Using synthetic data to train vision-based ML systems removes one of the industry’s most painful and expensive bottlenecks – acquiring and labelling training data from the real world – but it presents the data scientist with a new and unfamiliar set of problems to solve.
If the training objective is simply to detect objects in standardized settings, such as products sitting on a shelf, it’s a simple matter to set up a 3D scene that will do that. If the objective is more complex, such as arranging for an actor to navigate a store and pick up various products, the difficulty begins to rise to the point where advanced animation and modeling skills are needed. Unless this issue is addressed, using synthetic data simply moves the bottleneck from one place to another.
The solution adopted by Chameleon is to abstract the actor control mechanisms to a level where intentions and objectives can be set in a way that is intuitive to a non-expert and let the simulator take care of the details.
In order to set up a scenario the user can define sets of actors, give them intentions and interests, then set off the simulation and allow the scenario to develop.

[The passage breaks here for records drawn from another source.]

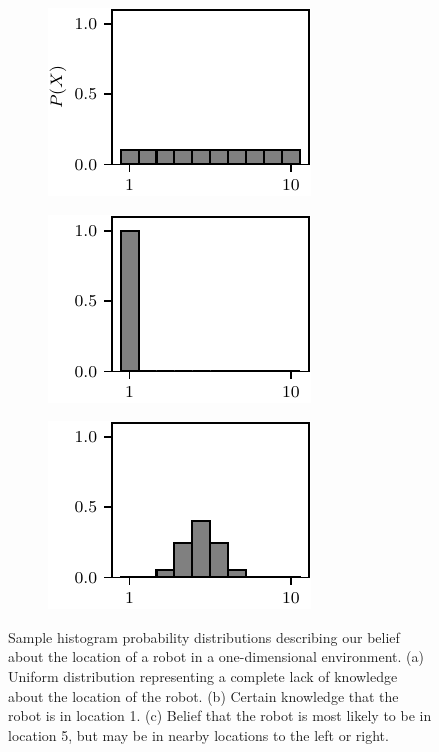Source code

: \begin{figure}
  \begin{center}
    \begin{subfigure}[b]{0.3\textwidth}
      \includegraphics[]{probability/figs/uniform_hist.pdf}
      \caption{}
    \end{subfigure}
    \begin{subfigure}[b]{0.3\textwidth}
      \includegraphics[]{probability/figs/certain_hist.pdf}
      \caption{}
    \end{subfigure}
    \begin{subfigure}[b]{0.3\textwidth}
      \includegraphics[]{probability/figs/gauss_hist.pdf}
      \caption{}
    \end{subfigure}
  \end{center}
  \caption{Sample histogram probability distributions describing our
    belief about the location of a robot in a one-dimensional
    environment. (a) Uniform distribution representing a complete lack
    of knowledge about the location of the robot. (b) Certain
    knowledge that the robot is in location 1. (c) Belief that the
    robot is most likely to be in location 5, but may be in nearby
    locations to the left or right.}
  \label{fig:histograms}
\end{figure}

In a shopping scenario this would take the form of choosing the demographic distribution of the actors and assigning it to a generator that will automatically set off shoppers into the store, setting their intention to reach the checkout. Each shopper generated in this way can be given a list of interests (ie: a shopping list) that will distract them from their intention of reaching the checkout. The objects of interest, called Attractors, are distributed around the store where the actors will automatically seek them out.

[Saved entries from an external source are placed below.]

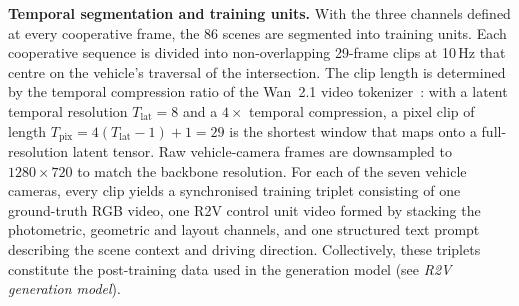 \textbf{Temporal segmentation and training units.}
With the three channels defined at every cooperative frame,
the 86 scenes are segmented into training units. Each
cooperative sequence is divided into non-overlapping 29-frame
clips at 10\,Hz that centre on the vehicle's traversal of the
intersection. The clip length is determined by the temporal
compression ratio of the Wan~2.1 video
tokenizer~\cite{wan2pt1}: with a latent temporal resolution
$T_{\mathrm{lat}}\!=\!8$ and a $4\!\times$ temporal
compression, a pixel clip of length
$T_{\mathrm{pix}}=4(T_{\mathrm{lat}}-1)+1=29$ is the shortest
window that maps onto a full-resolution latent tensor. Raw
vehicle-camera frames are downsampled to $1280\!\times\!720$
to match the backbone resolution. For each of the seven
vehicle cameras, every clip yields a synchronised training
triplet consisting of one ground-truth RGB video, one R2V
control unit video formed by stacking the photometric,
geometric and layout channels, and one structured text prompt
describing the scene context and driving direction.
Collectively, these triplets constitute the post-training
data used in the generation model (see \emph{R2V generation
model}).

By balancing the level of interest in a particular product and its attractiveness (is it on sale?) the user can modify the priority of the shopper and produce variations in how they will navigate the store. Once the shopping list is filled, the shopper will then proceed to the checkout.
Chameleon provides tools for assigning these parameters according to various statistical distributions so that a wide variety of shoppers of different demographic profiles will navigate for a variety of products with different degrees of urgency and in different orders with different routes. Thus a huge diversity of activities can be generated from a simple, intuitive description of the scenario, and the user has no need for expertise in 3D programming or animation.
In Chameleon, actors are able to query the system about what actions to perform when they reach a particular attractor. This makes it easy to swap out attractors without disturbing the base scenario to produce greater diversity of activities.
Of course, it is always possible in Chameleon to manually place specific actors in precise locations and assign them fixed paths to specific locations. This is useful for assigning ‘hero’ actions that must be precisely controlled but in most cases, the ability to quickly and simply define a complex scene will produce abundant training data covering all needs. By combining these emergent scenarios with the manual placement of actors, it becomes possible to produce specific corner cases within realistic crowd activity.
The overall objective of the Chameleon toolset is to give data scientists the power to produce training data at will; the ability to produce complex scenarios from simple instructions is a key part of that.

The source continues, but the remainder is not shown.